### AIM OF THE TASK
Word for word, set down the records and skip each picture.

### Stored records
==========
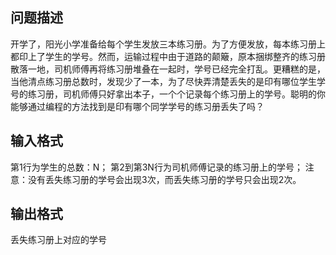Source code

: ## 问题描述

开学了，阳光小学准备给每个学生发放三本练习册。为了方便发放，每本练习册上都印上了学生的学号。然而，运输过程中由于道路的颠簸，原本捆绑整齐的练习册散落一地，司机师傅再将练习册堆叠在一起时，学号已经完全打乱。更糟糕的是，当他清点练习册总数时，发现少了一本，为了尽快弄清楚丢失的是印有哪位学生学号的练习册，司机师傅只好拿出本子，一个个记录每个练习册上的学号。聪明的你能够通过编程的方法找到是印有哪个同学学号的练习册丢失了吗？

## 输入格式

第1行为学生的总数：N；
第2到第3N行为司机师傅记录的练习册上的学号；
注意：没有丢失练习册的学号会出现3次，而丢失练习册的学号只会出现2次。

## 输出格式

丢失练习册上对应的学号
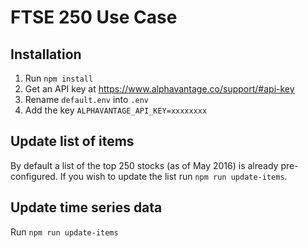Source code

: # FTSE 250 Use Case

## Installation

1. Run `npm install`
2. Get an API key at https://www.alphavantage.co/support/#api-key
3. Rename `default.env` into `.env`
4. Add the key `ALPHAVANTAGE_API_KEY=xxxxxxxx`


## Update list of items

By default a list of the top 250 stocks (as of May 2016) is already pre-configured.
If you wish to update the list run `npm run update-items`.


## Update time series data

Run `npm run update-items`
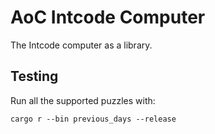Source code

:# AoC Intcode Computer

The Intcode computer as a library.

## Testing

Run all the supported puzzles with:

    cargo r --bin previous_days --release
==========
### RESULT OF THE EXERCISE
Source code

: ## 问题描述

开学了，阳光小学准备给每个学生发放三本练习册。为了方便发放，每本练习册上都印上了学生的学号。然而，运输过程中由于道路的颠簸，原本捆绑整齐的练习册散落一地，司机师傅再将练习册堆叠在一起时，学号已经完全打乱。更糟糕的是，当他清点练习册总数时，发现少了一本，为了尽快弄清楚丢失的是印有哪位学生学号的练习册，司机师傅只好拿出本子，一个个记录每个练习册上的学号。聪明的你能够通过编程的方法找到是印有哪个同学学号的练习册丢失了吗？

## 输入格式

第1行为学生的总数：N；
第2到第3N行为司机师傅记录的练习册上的学号；
注意：没有丢失练习册的学号会出现3次，而丢失练习册的学号只会出现2次。

## 输出格式

丢失练习册上对应的学号
Source code

: # FTSE 250 Use Case

## Installation

1. Run `npm install`
2. Get an API key at https://www.alphavantage.co/support/#api-key
3. Rename `default.env` into `.env`
4. Add the key `ALPHAVANTAGE_API_KEY=xxxxxxxx`


## Update list of items

By default a list of the top 250 stocks (as of May 2016) is already pre-configured.
If you wish to update the list run `npm run update-items`.


## Update time series data

Run `npm run update-items`
Source code

:# AoC Intcode Computer

The Intcode computer as a library.

## Testing

Run all the supported puzzles with:

    cargo r --bin previous_days --release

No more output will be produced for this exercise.